We combine a confusion matrix stage with best stage defined in the previous section. The final stage function will be contained in stage_cm variable:

stage_finetune=partial(all_multibert_finetune_rusentiment1, lr=min(learning_rates))
stage_cm=partial(bert_rusentiment_evaluation, stage=stage_finetune)

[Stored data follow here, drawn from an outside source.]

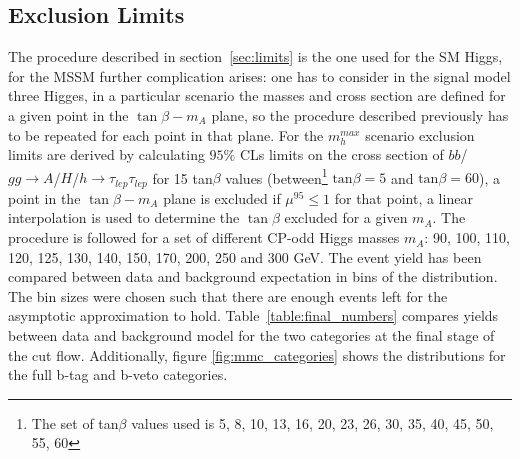 \subsection{Exclusion Limits}
The procedure described in section~\ref{sec:limits} is  the one used for the SM Higgs, for the MSSM further complication
arises: one has to consider in the signal 
model three Higges, in a particular scenario the masses and cross section are defined for a given point in the $\tan \beta - m_A$
plane, so the procedure described previously has to be repeated for each point in that plane. 
For the $m_h^{max}$ scenario exclusion limits are derived by calculating $95\%$ CLs limits on the cross section of
$bb$/$gg\to A$/$H$/$h\to\tau_{lep}\tau_{lep}$ for 15 tan$\beta$ values (between\footnote{The set of  tan$\beta$ values used
is 5, 8, 10, 13, 16, 20, 23, 26, 30, 35, 40, 45, 50, 55, 60}  $\mathrm{tan}\beta=5$ and $\mathrm{tan}\beta=60$),
a point in the  $\tan \beta - m_A$ plane is excluded if $\mu^{95} \leq 1$ for that point, 
a linear interpolation is used to determine the $\tan \beta$ excluded for a given $m_A$.
The procedure is followed for a set of different CP-odd Higgs masses $m_A$: 90, 100, 110, 120, 125, 130,
140, 150, 170, 200, 250 and 300 GeV.
The event yield has been compared between data and background expectation in bins of the \mmc distribution. The bin sizes were chosen
such that there are enough events left for the asymptotic approximation \cite{CCGV} to  hold.
Table~\ref{table:final_numbers} compares yields between data and background model for the two categories at the final
stage of the cut flow. Additionally, figure \ref{fig:mmc_categories} shows the \mmc distributions for the full b-tag and b-veto categories.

Dependency graph of the combined stage became:

with prepare_markdown_image('cm_graph.png') as path:
  depgraph([stage_cm], path)

Finally, we realize the confusion matrix stage and print the matrix

rref=realize(instantiate(stage_cm))
data:dict={'label':[],'pred':[],'val':[]}
for l,items in readjson(mklens(rref).confusion_matrix.syspath).items():
  for l2,val in items.items():
    data['label'].append(l)
    data['pred'].append(l2)
    data['val'].append(f"{val:.2f}")

base=alt.Chart(DataFrame(data))
r=base.mark_rect().encode(
  y='label:O',x='pred:O', # color='val:Q'
  color=alt.Color('val:Q',
        scale=alt.Scale(scheme='purpleblue'),
        legend=alt.Legend(direction='horizontal')
  ))
t=base.mark_text().encode(y='label:O',x='pred:O',text='val:Q',
    color=alt.condition(
        alt.datum.val < 0.5,
        alt.value('black'),
        alt.value('white')
    )
)
altair_print((r+t).properties(width=300,height=300), 'cm.png')